= Records =
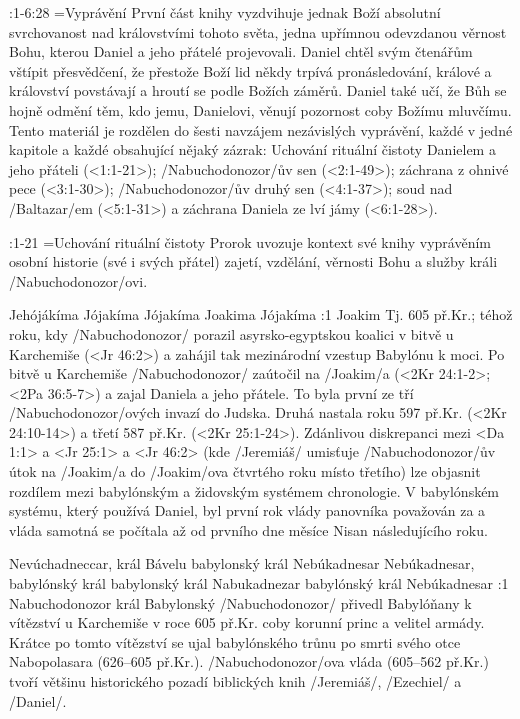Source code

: 
%




:1-6:28 {}={Vyprávění}  První část knihy vyzdvihuje jednak Boží absolutní svrchovanost nad královstvími tohoto světa, jedna upřímnou odevzdanou věrnost Bohu, kterou Daniel a jeho přátelé projevovali. 
Daniel chtěl svým čtenářům vštípit přesvědčení, že přestože Boží lid někdy trpívá pronásledování, králové a království povstávají a hroutí se podle Božích záměrů. Daniel také učí, že Bůh se hojně odmění těm, kdo jemu, Danielovi, věnují pozornost coby Božímu mluvčímu. Tento materiál je rozdělen do šesti navzájem nezávislých vyprávění, každé v jedné kapitole a každé obsahující nějaký zázrak:
Uchování rituální čistoty Danielem a jeho přáteli (<1:1-21>); \x/Nabuchodonozor/ův sen (<2:1-49>); záchrana z ohnivé pece (<3:1-30>); \x/Nabuchodonozor/ův druhý sen (<4:1-37>); soud nad \x/Baltazar/em (<5:1-31>) a záchrana Daniela ze lví jámy (<6:1-28>).

:1-21 {}={Uchování rituální čistoty}  Prorok uvozuje kontext své knihy vyprávěním osobní historie (své i svých přátel) zajetí, vzdělání, věrnosti Bohu a služby králi \x/Nabuchodonozor/ovi.

    {Jehójákíma} %
    {Jójakíma}  %
    {Jójakíma} %
    {Joakima}  %
    {Jójakíma}  %
:1 {Joakim}  Tj. 605 př.Kr.; téhož roku, kdy \x/Nabuchodonozor/ porazil  asyrsko-egyptskou koalici v bitvě u Karchemiše (<Jr 46:2>) a zahájil tak mezinárodní vzestup Babylónu k moci. Po bitvě u Karchemiše \x/Nabuchodonozor/ zaútočil na \x/Joakim/a (<2Kr 24:1-2>; <2Pa 36:5-7>) a zajal Daniela a jeho přátele. 
To byla první ze tří \x/Nabuchodonozor/ových  invazí do Judska. Druhá nastala roku 597 př.Kr. (<2Kr 24:10-14>) a třetí 587 př.Kr. (<2Kr 25:1-24>). Zdánlivou diskrepanci mezi <Da 1:1> a <Jr 25:1> a <Jr 46:2> (kde \x/Jeremiáš/ umisťuje \x/Nabuchodonozor/ův útok na \x/Joakim/a do \x/Joakim/ova čtvrtého roku místo třetího) lze objasnit rozdílem mezi babylónským a židovským systémem chronologie. V babylónském systému, který používá Daniel, byl první rok vlády panovníka považován za  a vláda samotná se počítala až od prvního dne měsíce Nisan následujícího roku.

    {Nevúchadneccar, král Bávelu} %
    {babylonský král Nebúkadnesar}  %
    {Nebúkadnesar, babylónský král} %
    {babylonský král Nabukadnezar}  %
    {babylónský král Nebúkadnesar}  %
:1 {Nabuchodonozor král Babylonský}  \x/Nabuchodonozor/ přivedl Babylóňany k vítězství u Karchemiše v roce 605 př.Kr. coby korunní princ a velitel armády. Krátce po tomto vítězství se ujal babylónského trůnu po smrti svého otce Nabopolasara (626--605 př.Kr.). \x/Nabuchodonozor/ova vláda (605--562 př.Kr.) tvoří většinu historického pozadí  biblických knih \x/Jeremiáš/, \x/Ezechiel/ a \x/Daniel/.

= What to produce =
Leave out the pictures, then repeat the listing above exactly from its first line to the line with "a jeho přátele.", inclusive.

= Reply to the task =
Source code

: 
%




:1-6:28 {}={Vyprávění}  První část knihy vyzdvihuje jednak Boží absolutní svrchovanost nad královstvími tohoto světa, jedna upřímnou odevzdanou věrnost Bohu, kterou Daniel a jeho přátelé projevovali. 
Daniel chtěl svým čtenářům vštípit přesvědčení, že přestože Boží lid někdy trpívá pronásledování, králové a království povstávají a hroutí se podle Božích záměrů. Daniel také učí, že Bůh se hojně odmění těm, kdo jemu, Danielovi, věnují pozornost coby Božímu mluvčímu. Tento materiál je rozdělen do šesti navzájem nezávislých vyprávění, každé v jedné kapitole a každé obsahující nějaký zázrak:
Uchování rituální čistoty Danielem a jeho přáteli (<1:1-21>); \x/Nabuchodonozor/ův sen (<2:1-49>); záchrana z ohnivé pece (<3:1-30>); \x/Nabuchodonozor/ův druhý sen (<4:1-37>); soud nad \x/Baltazar/em (<5:1-31>) a záchrana Daniela ze lví jámy (<6:1-28>).

:1-21 {}={Uchování rituální čistoty}  Prorok uvozuje kontext své knihy vyprávěním osobní historie (své i svých přátel) zajetí, vzdělání, věrnosti Bohu a služby králi \x/Nabuchodonozor/ovi.

    {Jehójákíma} %
    {Jójakíma}  %
    {Jójakíma} %
    {Joakima}  %
    {Jójakíma}  %
:1 {Joakim}  Tj. 605 př.Kr.; téhož roku, kdy \x/Nabuchodonozor/ porazil  asyrsko-egyptskou koalici v bitvě u Karchemiše (<Jr 46:2>) a zahájil tak mezinárodní vzestup Babylónu k moci. Po bitvě u Karchemiše \x/Nabuchodonozor/ zaútočil na \x/Joakim/a (<2Kr 24:1-2>; <2Pa 36:5-7>) a zajal Daniela a jeho přátele. 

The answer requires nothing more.